Schon die stark verkürzte Aufzählung zeigt, wo die wesentliche Stärke des Sammelbandes liegt: Die Bandbreite der Strategien antiker Fachschriftsteller, sich und ihren Thesen Autorität zu verleihen, wird auf durchgängig hohem Niveau nachgezeichnet. Zugleich verweist sie aber auch auf seine zentrale Schwäche: die Gliederung des Bandes nach Fachdisziplinen. Diese hat zwei Folgen: Zum Teil ergeben sich erhebliche Redundanzen, wohingegen gleichzeitig zusammengehörende Phänomene getrennt werden. Während man im ersten Fall noch darauf hinweisen kann, dass – abgesehen von den Rezensenten – wohl niemand den Sammelband am Stück lesen wird und die Wiederholungen somit wenig ins Gewicht fallen, wiegt der zweite Einwand schwerer, denn in Verbindung damit, dass die Autoritätskonstruktion in den Fächern in der Regel exemplarisch an einzelnen Texten gezeigt wird, verliert der Band seine historische Dimension. Entwicklungen lassen sich so nicht – oder zumindest nur sehr schwer – nachvollziehen. Zudem ist die Anordnung auch wenig geeignet, die Gründe für die Wahl einer bestimmten Strategie oder ihre Grenzen zu erhellen. Dazu hätte es einer Ordnung entlang der Argumentationsmuster bedurft. So bleibt dem Sammelband zu wünschen, dass seine innovativen Beiträge die Grundlage weiterer Forschung bilden werden.

Anmerkungen:
1 Dysfunktional wird Autorität in der Wissenschaft hingegen dort, wo Gegenautoritäten ausfallen, die Grundlage von Autorität nicht innerhalb des Wissenschaftssystems erzeugt wird, sondern aus anderen Gesellschaftsbereichen übertragen werden, oder schließlich die Wirkung der Autorität höher ist als die mit der vertretenen Position nicht mehr in Einklang zu bringende Empirie.

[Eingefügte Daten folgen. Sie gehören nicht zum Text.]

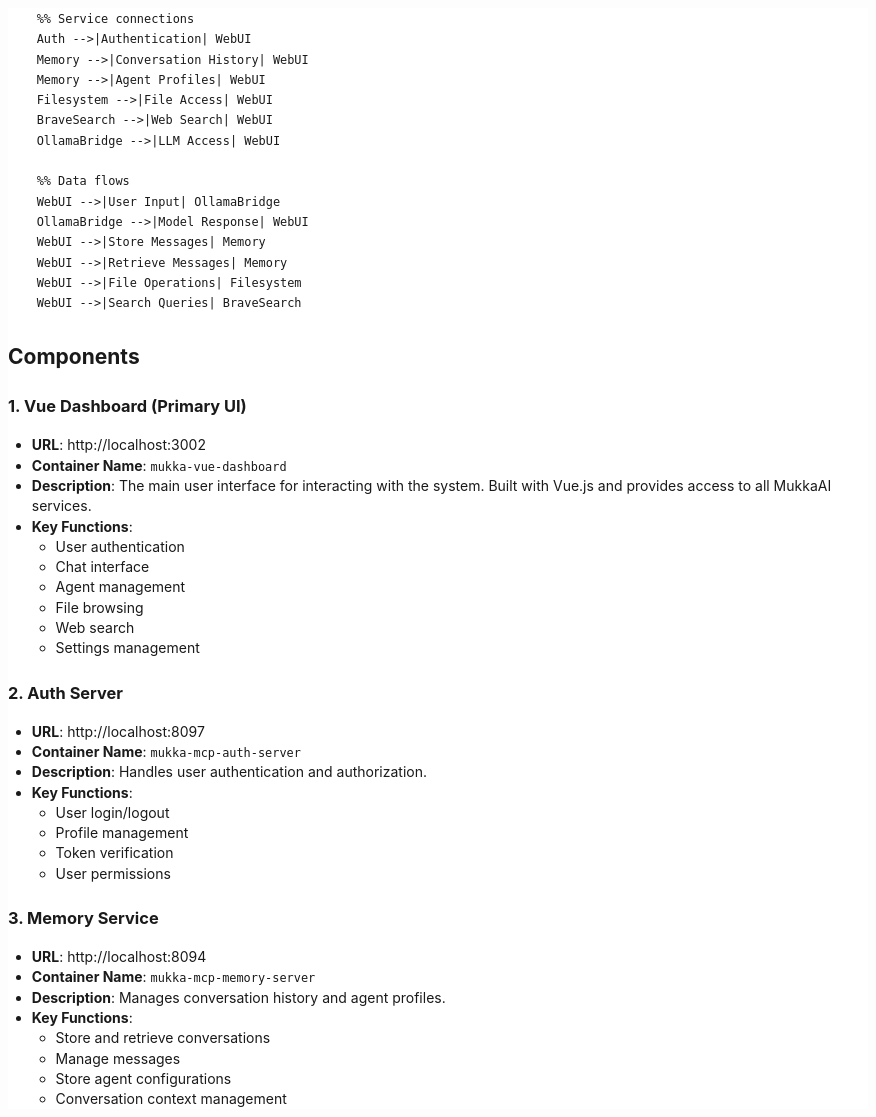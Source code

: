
 ```mermaid
    %% Service connections
    Auth -->|Authentication| WebUI
    Memory -->|Conversation History| WebUI
    Memory -->|Agent Profiles| WebUI
    Filesystem -->|File Access| WebUI
    BraveSearch -->|Web Search| WebUI
    OllamaBridge -->|LLM Access| WebUI
    
    %% Data flows
    WebUI -->|User Input| OllamaBridge
    OllamaBridge -->|Model Response| WebUI
    WebUI -->|Store Messages| Memory
    WebUI -->|Retrieve Messages| Memory
    WebUI -->|File Operations| Filesystem
    WebUI -->|Search Queries| BraveSearch
```

## Components

### 1. Vue Dashboard (Primary UI)

- **URL**: http://localhost:3002
- **Container Name**: `mukka-vue-dashboard`
- **Description**: The main user interface for interacting with the system. Built with Vue.js and provides access to all MukkaAI services.
- **Key Functions**:
  - User authentication
  - Chat interface
  - Agent management
  - File browsing
  - Web search
  - Settings management

### 2. Auth Server

- **URL**: http://localhost:8097
- **Container Name**: `mukka-mcp-auth-server`
- **Description**: Handles user authentication and authorization.
- **Key Functions**:
  - User login/logout
  - Profile management
  - Token verification
  - User permissions

### 3. Memory Service

- **URL**: http://localhost:8094
- **Container Name**: `mukka-mcp-memory-server`
- **Description**: Manages conversation history and agent profiles.
- **Key Functions**:
  - Store and retrieve conversations
  - Manage messages
  - Store agent configurations
  - Conversation context management
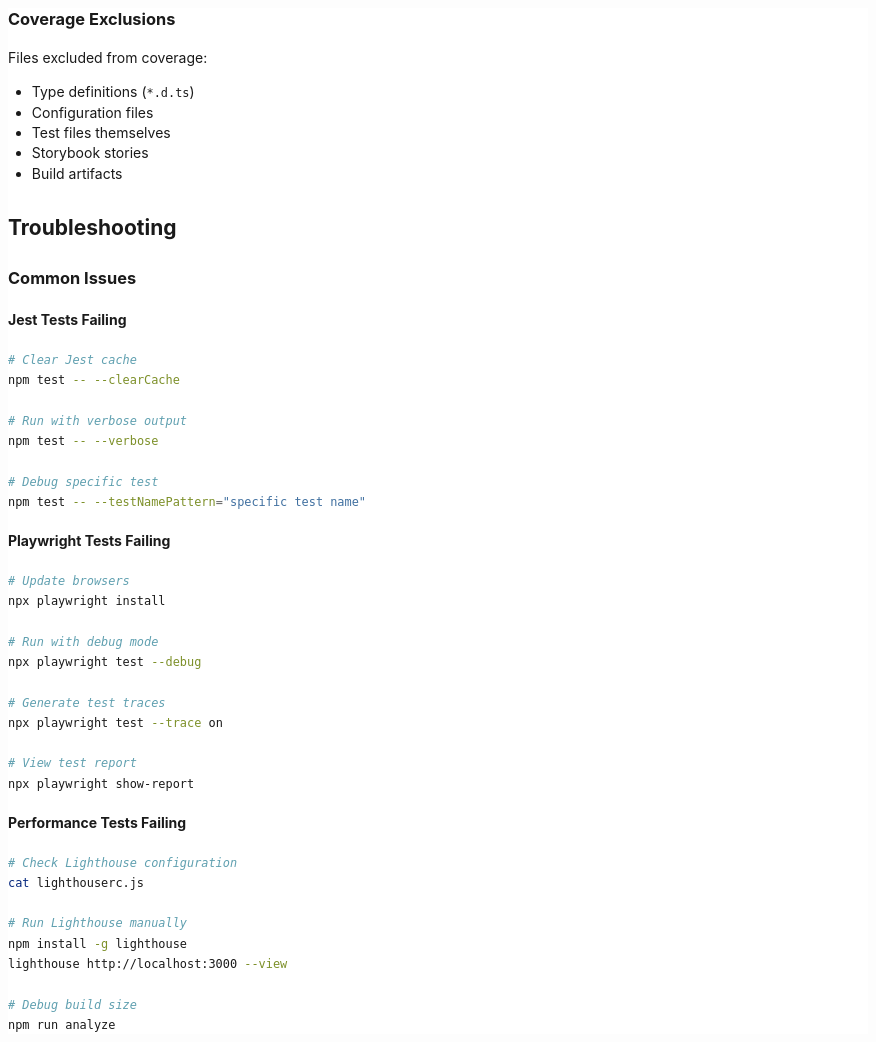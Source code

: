 ### Coverage Exclusions

Files excluded from coverage:
- Type definitions (`*.d.ts`)
- Configuration files
- Test files themselves
- Storybook stories
- Build artifacts

## Troubleshooting

### Common Issues

#### Jest Tests Failing

```bash
# Clear Jest cache
npm test -- --clearCache

# Run with verbose output
npm test -- --verbose

# Debug specific test
npm test -- --testNamePattern="specific test name"
```

#### Playwright Tests Failing

```bash
# Update browsers
npx playwright install

# Run with debug mode
npx playwright test --debug

# Generate test traces
npx playwright test --trace on

# View test report
npx playwright show-report
```

#### Performance Tests Failing

```bash
# Check Lighthouse configuration
cat lighthouserc.js

# Run Lighthouse manually
npm install -g lighthouse
lighthouse http://localhost:3000 --view

# Debug build size
npm run analyze
```
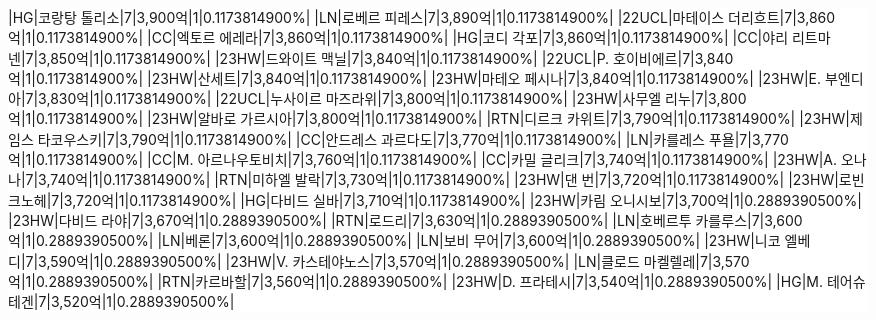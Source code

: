 |HG|코랑탕 톨리소|7|3,900억|1|0.1173814900%|
|LN|로베르 피레스|7|3,890억|1|0.1173814900%|
|22UCL|마테이스 더리흐트|7|3,860억|1|0.1173814900%|
|CC|엑토르 에레라|7|3,860억|1|0.1173814900%|
|HG|코디 각포|7|3,860억|1|0.1173814900%|
|CC|야리 리트마넨|7|3,850억|1|0.1173814900%|
|23HW|드와이트 맥닐|7|3,840억|1|0.1173814900%|
|22UCL|P. 호이비에르|7|3,840억|1|0.1173814900%|
|23HW|산세트|7|3,840억|1|0.1173814900%|
|23HW|마테오 페시나|7|3,840억|1|0.1173814900%|
|23HW|E. 부엔디아|7|3,830억|1|0.1173814900%|
|22UCL|누사이르 마즈라위|7|3,800억|1|0.1173814900%|
|23HW|사무엘 리누|7|3,800억|1|0.1173814900%|
|23HW|알바로 가르시아|7|3,800억|1|0.1173814900%|
|RTN|디르크 카위트|7|3,790억|1|0.1173814900%|
|23HW|제임스 타코우스키|7|3,790억|1|0.1173814900%|
|CC|안드레스 과르다도|7|3,770억|1|0.1173814900%|
|LN|카를레스 푸욜|7|3,770억|1|0.1173814900%|
|CC|M. 아르나우토비치|7|3,760억|1|0.1173814900%|
|CC|카밀 글리크|7|3,740억|1|0.1173814900%|
|23HW|A. 오나나|7|3,740억|1|0.1173814900%|
|RTN|미하엘 발락|7|3,730억|1|0.1173814900%|
|23HW|댄 번|7|3,720억|1|0.1173814900%|
|23HW|로빈 크노헤|7|3,720억|1|0.1173814900%|
|HG|다비드 실바|7|3,710억|1|0.1173814900%|
|23HW|카림 오니시보|7|3,700억|1|0.2889390500%|
|23HW|다비드 라야|7|3,670억|1|0.2889390500%|
|RTN|로드리|7|3,630억|1|0.2889390500%|
|LN|호베르투 카를루스|7|3,600억|1|0.2889390500%|
|LN|베론|7|3,600억|1|0.2889390500%|
|LN|보비 무어|7|3,600억|1|0.2889390500%|
|23HW|니코 엘베디|7|3,590억|1|0.2889390500%|
|23HW|V. 카스테야노스|7|3,570억|1|0.2889390500%|
|LN|클로드 마켈렐레|7|3,570억|1|0.2889390500%|
|RTN|카르바할|7|3,560억|1|0.2889390500%|
|23HW|D. 프라테시|7|3,540억|1|0.2889390500%|
|HG|M. 테어슈테겐|7|3,520억|1|0.2889390500%|
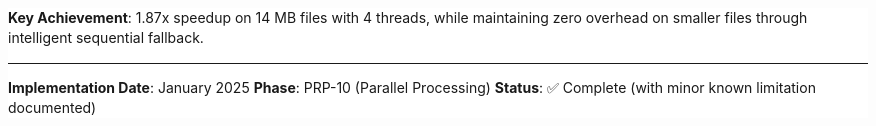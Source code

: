 **Key Achievement**: 1.87x speedup on 14 MB files with 4 threads, while maintaining zero overhead on smaller files through intelligent sequential fallback.

---

**Implementation Date**: January 2025
**Phase**: PRP-10 (Parallel Processing)
**Status**: ✅ Complete (with minor known limitation documented)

2 König, J.P. / Woolf, G. (Hrsg.), Encyclopaedism from Antiquity to the Renaissance, Cambridge 2013; König, J.P. / Oikonomopoulou, K. / Woolf, G. (Hrsg.), Ancient Libraries, Cambridge 2013.
3 Luhmann, N., Vertrauen. Ein Mechanismus zur Reduktion sozialer Komplexität, 4. Aufl. Köln 2000, S. 48.